Source texts of formatted documents
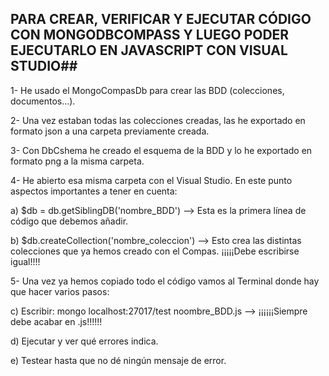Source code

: ## PARA CREAR, VERIFICAR Y EJECUTAR  CÓDIGO CON MONGODBCOMPASS Y LUEGO PODER EJECUTARLO EN JAVASCRIPT CON VISUAL STUDIO##

1- He usado el MongoCompasDb para crear las BDD (colecciones, documentos...).

2- Una vez estaban todas las colecciones creadas, las he exportado en formato json a una carpeta previamente creada.

3- Con DbCshema he creado el esquema de la BDD y lo he exportado en formato png a la misma carpeta.

4- He abierto esa misma carpeta con el Visual Studio. En este punto aspectos importantes a tener en cuenta:

  a) $db = db.getSiblingDB('nombre_BDD') --> Esta es la primera línea de código que debemos añadir. 
  
  b) $db.createCollection('nombre_coleccion') --> Esto crea las distintas colecciones que ya hemos creado con el Compas. ¡¡¡¡¡Debe escribirse igual!!!!
  
5- Una vez ya hemos copiado todo el código vamos al Terminal donde hay que hacer varios pasos:
  
  c)	Escribir: mongo localhost:27017/test noombre_BDD.js --> ¡¡¡¡¡¡Siempre debe acabar en .js!!!!!!
  
  d)	Ejecutar y ver qué errores indica.
  
  e) Testear hasta que no dé ningún mensaje de error.

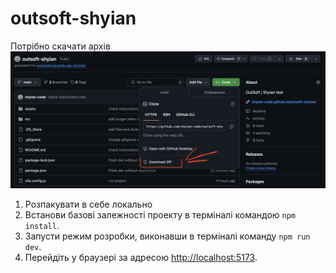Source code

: # outsoft-shyian

Потрібно скачати архів 
![Скачати архів](./assets/download-zip.png)


1. Розпакувати в себе локально
2. Встанови базові залежності проекту в терміналі командою `npm install`.
3. Запусти режим розробки, виконавши в терміналі команду `npm run dev`.
4. Перейдіть у браузері за адресою
   [http://localhost:5173](http://localhost:5173).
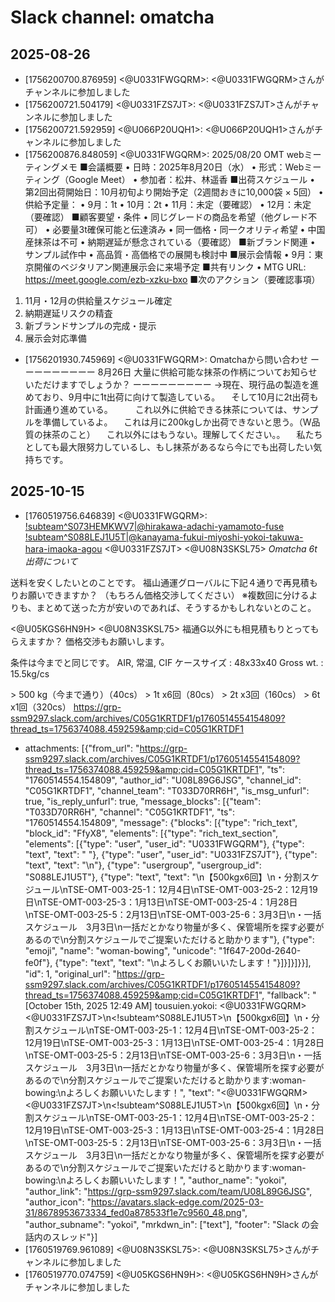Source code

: # Slack channel: omatcha

## 2025-08-26

- [1756200700.876959] <@U0331FWGQRM>: <@U0331FWGQRM>さんがチャンネルに参加しました
- [1756200721.504179] <@U0331FZS7JT>: <@U0331FZS7JT>さんがチャンネルに参加しました
- [1756200721.592959] <@U066P20UQH1>: <@U066P20UQH1>さんがチャンネルに参加しました
- [1756200876.848059] <@U0331FWGQRM>: 2025/08/20 OMT webミーティングメモ
■会議概要
• 日時：2025年8月20日（水）
• 形式：Webミーティング（Google Meet）
• 参加者：松井、林遥香
■出荷スケジュール
• 第2回出荷開始日：10月初旬より開始予定（2週間おきに10,000袋 × 5回）
• 供給予定量：
•  9月：1t
•  10月：2t
•  11月：未定（要確認）
•  12月：未定（要確認）
■顧客要望・条件
• 同じグレードの商品を希望（他グレード不可）
• 必要量3t確保可能と伝達済み
• 同一価格・同一クオリティ希望
• 中国産抹茶は不可
• 納期遅延が懸念されている（要確認）
■新ブランド関連
• サンプル試作中
• 高品質・高価格での展開も検討中
■展示会情報
• 9月：東京開催のベジタリアン関連展示会に来場予定
■共有リンク
• MTG URL: <https://meet.google.com/ezb-xzku-bxo>
■次のアクション（要確認事項）
1. 11月・12月の供給量スケジュール確定
2. 納期遅延リスクの精査
3. 新ブランドサンプルの完成・提示
4. 展示会対応準備

- [1756201930.745969] <@U0331FWGQRM>: Omatchaから問い合わせ
ーーーーーーーーー
8月26日
大量に供給可能な抹茶の作柄についてお知らせいただけますでしょうか？
ーーーーーーーーー
→現在、現行品の製造を進めており、9月中に1t出荷に向けて製造している。
　そして10月に2t出荷も計画通り進めている。
　
　これ以外に供給できる抹茶については、サンプルを準備しているよ。
　これは月に200kgしか出荷できないと思う。（W品質の抹茶のこと）
　これ以外にはもうない。理解してください。。
　私たちとしても最大限努力しているし、もし抹茶があるなら今にでも出荷したい気持ちです。

## 2025-10-15

- [1760519756.646839] <@U0331FWGQRM>: <!subteam^S073HEMKWV7|@hirakawa-adachi-yamamoto-fuse> <!subteam^S088LEJ1U5T|@kanayama-fukui-miyoshi-yokoi-takuwa-hara-imaoka-agou> <@U0331FZS7JT> <@U08N3SKSL75>
*Omatcha 6t　出荷について*

送料を安くしたいとのことです。
福山通運グローバルに下記４通りで再見積もりお願いできますか？
（もちろん価格交渉してください）
※複数回に分けるよりも、まとめて送った方が安いのであれば、そうするかもしれないとのこと。

<@U05KGS6HN9H> <@U08N3SKSL75>
福通G以外にも相見積もりとってもらえますか？
価格交渉もお願いします。

条件は今までと同じです。
AIR, 常温, CIF
ケースサイズ : 48x33x40
Gross wt. : 15.5kg/cs

&gt; 500 kg（今まで通り）（40cs）
&gt; 1t x6回（80cs）
&gt; 2t x3回（160cs）
&gt; 6t x1回（320cs）
<https://grp-ssm9297.slack.com/archives/C05G1KRTDF1/p1760514554154809?thread_ts=1756374088.459259&amp;cid=C05G1KRTDF1>
  - attachments: [{"from_url": "https://grp-ssm9297.slack.com/archives/C05G1KRTDF1/p1760514554154809?thread_ts=1756374088.459259&amp;cid=C05G1KRTDF1", "ts": "1760514554.154809", "author_id": "U08L89G6JSG", "channel_id": "C05G1KRTDF1", "channel_team": "T033D70RR6H", "is_msg_unfurl": true, "is_reply_unfurl": true, "message_blocks": [{"team": "T033D70RR6H", "channel": "C05G1KRTDF1", "ts": "1760514554.154809", "message": {"blocks": [{"type": "rich_text", "block_id": "FfyX8", "elements": [{"type": "rich_text_section", "elements": [{"type": "user", "user_id": "U0331FWGQRM"}, {"type": "text", "text": " "}, {"type": "user", "user_id": "U0331FZS7JT"}, {"type": "text", "text": "\n"}, {"type": "usergroup", "usergroup_id": "S088LEJ1U5T"}, {"type": "text", "text": "\n【500kgx6回】\n・分割スケジュール\nTSE-OMT-003-25-1：12月4日\nTSE-OMT-003-25-2：12月19日\nTSE-OMT-003-25-3：1月13日\nTSE-OMT-003-25-4：1月28日\nTSE-OMT-003-25-5：2月13日\nTSE-OMT-003-25-6：3月3日\n・一括スケジュール　3月3日\n一括だとかなり物量が多く、保管場所を探す必要があるので\n分割スケジュールでご提案いただけると助かります"}, {"type": "emoji", "name": "woman-bowing", "unicode": "1f647-200d-2640-fe0f"}, {"type": "text", "text": "\nよろしくお願いいたします！"}]}]}]}}], "id": 1, "original_url": "https://grp-ssm9297.slack.com/archives/C05G1KRTDF1/p1760514554154809?thread_ts=1756374088.459259&amp;cid=C05G1KRTDF1", "fallback": "[October 15th, 2025 12:49 AM] tousuien.yokoi: <@U0331FWGQRM> <@U0331FZS7JT>\n<!subteam^S088LEJ1U5T>\n【500kgx6回】\n・分割スケジュール\nTSE-OMT-003-25-1：12月4日\nTSE-OMT-003-25-2：12月19日\nTSE-OMT-003-25-3：1月13日\nTSE-OMT-003-25-4：1月28日\nTSE-OMT-003-25-5：2月13日\nTSE-OMT-003-25-6：3月3日\n・一括スケジュール　3月3日\n一括だとかなり物量が多く、保管場所を探す必要があるので\n分割スケジュールでご提案いただけると助かります:woman-bowing:\nよろしくお願いいたします！", "text": "<@U0331FWGQRM> <@U0331FZS7JT>\n<!subteam^S088LEJ1U5T>\n【500kgx6回】\n・分割スケジュール\nTSE-OMT-003-25-1：12月4日\nTSE-OMT-003-25-2：12月19日\nTSE-OMT-003-25-3：1月13日\nTSE-OMT-003-25-4：1月28日\nTSE-OMT-003-25-5：2月13日\nTSE-OMT-003-25-6：3月3日\n・一括スケジュール　3月3日\n一括だとかなり物量が多く、保管場所を探す必要があるので\n分割スケジュールでご提案いただけると助かります:woman-bowing:\nよろしくお願いいたします！", "author_name": "yokoi", "author_link": "https://grp-ssm9297.slack.com/team/U08L89G6JSG", "author_icon": "https://avatars.slack-edge.com/2025-03-31/8678953673334_fed0a878533f1e7c9560_48.png", "author_subname": "yokoi", "mrkdwn_in": ["text"], "footer": "Slack の会話内のスレッド"}]
- [1760519769.961089] <@U08N3SKSL75>: <@U08N3SKSL75>さんがチャンネルに参加しました
- [1760519770.074759] <@U05KGS6HN9H>: <@U05KGS6HN9H>さんがチャンネルに参加しました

Prompt
Read through the entries above and copy each line that has the string "formato" in it.

Written solution
2- Una vez estaban todas las colecciones creadas, las he exportado en formato json a una carpeta previamente creada.
3- Con DbCshema he creado el esquema de la BDD y lo he exportado en formato png a la misma carpeta.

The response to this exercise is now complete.